- Task description
Could you set down exactly the lines of the data below, starting at the one that holds "- Use consistent" and ending at the one that holds "- Consider multiple", both included, and only those?

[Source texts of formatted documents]
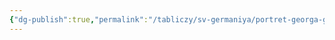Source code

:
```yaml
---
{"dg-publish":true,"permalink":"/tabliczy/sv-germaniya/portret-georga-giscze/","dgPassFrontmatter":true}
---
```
---
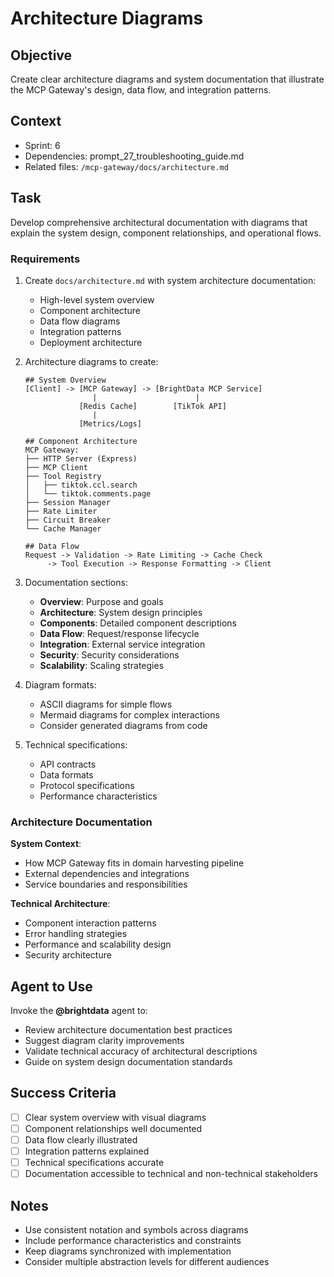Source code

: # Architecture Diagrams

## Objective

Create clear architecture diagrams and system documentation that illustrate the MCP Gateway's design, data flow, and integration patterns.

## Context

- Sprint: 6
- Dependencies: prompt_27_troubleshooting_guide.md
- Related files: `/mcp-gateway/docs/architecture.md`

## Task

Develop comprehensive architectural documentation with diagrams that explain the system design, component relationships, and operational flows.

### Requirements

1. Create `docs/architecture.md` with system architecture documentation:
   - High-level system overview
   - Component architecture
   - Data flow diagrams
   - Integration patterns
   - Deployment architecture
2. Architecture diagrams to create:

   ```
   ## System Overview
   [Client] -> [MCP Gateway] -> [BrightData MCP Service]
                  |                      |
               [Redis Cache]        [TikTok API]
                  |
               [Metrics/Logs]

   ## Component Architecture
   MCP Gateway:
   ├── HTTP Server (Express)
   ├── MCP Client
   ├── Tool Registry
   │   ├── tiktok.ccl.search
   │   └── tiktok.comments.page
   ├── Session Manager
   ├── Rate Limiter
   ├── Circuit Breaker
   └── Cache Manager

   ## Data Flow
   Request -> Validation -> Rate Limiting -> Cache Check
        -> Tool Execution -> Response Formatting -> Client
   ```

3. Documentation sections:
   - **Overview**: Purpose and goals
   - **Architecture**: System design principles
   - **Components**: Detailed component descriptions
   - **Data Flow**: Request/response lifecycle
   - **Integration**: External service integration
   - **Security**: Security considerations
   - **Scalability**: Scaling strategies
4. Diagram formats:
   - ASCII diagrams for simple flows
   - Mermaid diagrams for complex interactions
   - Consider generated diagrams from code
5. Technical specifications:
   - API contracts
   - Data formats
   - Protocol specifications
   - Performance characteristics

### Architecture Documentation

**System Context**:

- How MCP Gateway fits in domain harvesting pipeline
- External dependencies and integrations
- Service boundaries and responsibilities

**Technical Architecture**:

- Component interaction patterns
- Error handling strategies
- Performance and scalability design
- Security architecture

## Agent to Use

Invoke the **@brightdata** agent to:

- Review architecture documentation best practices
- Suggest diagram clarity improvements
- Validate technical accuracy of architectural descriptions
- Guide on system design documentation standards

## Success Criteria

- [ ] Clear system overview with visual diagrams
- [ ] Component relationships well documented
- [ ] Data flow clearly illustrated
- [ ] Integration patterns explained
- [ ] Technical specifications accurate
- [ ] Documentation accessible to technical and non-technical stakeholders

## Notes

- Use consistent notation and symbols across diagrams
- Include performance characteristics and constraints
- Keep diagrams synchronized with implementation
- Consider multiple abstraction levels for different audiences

- Answer space
- Use consistent notation and symbols across diagrams
- Include performance characteristics and constraints
- Keep diagrams synchronized with implementation
- Consider multiple abstraction levels for different audiences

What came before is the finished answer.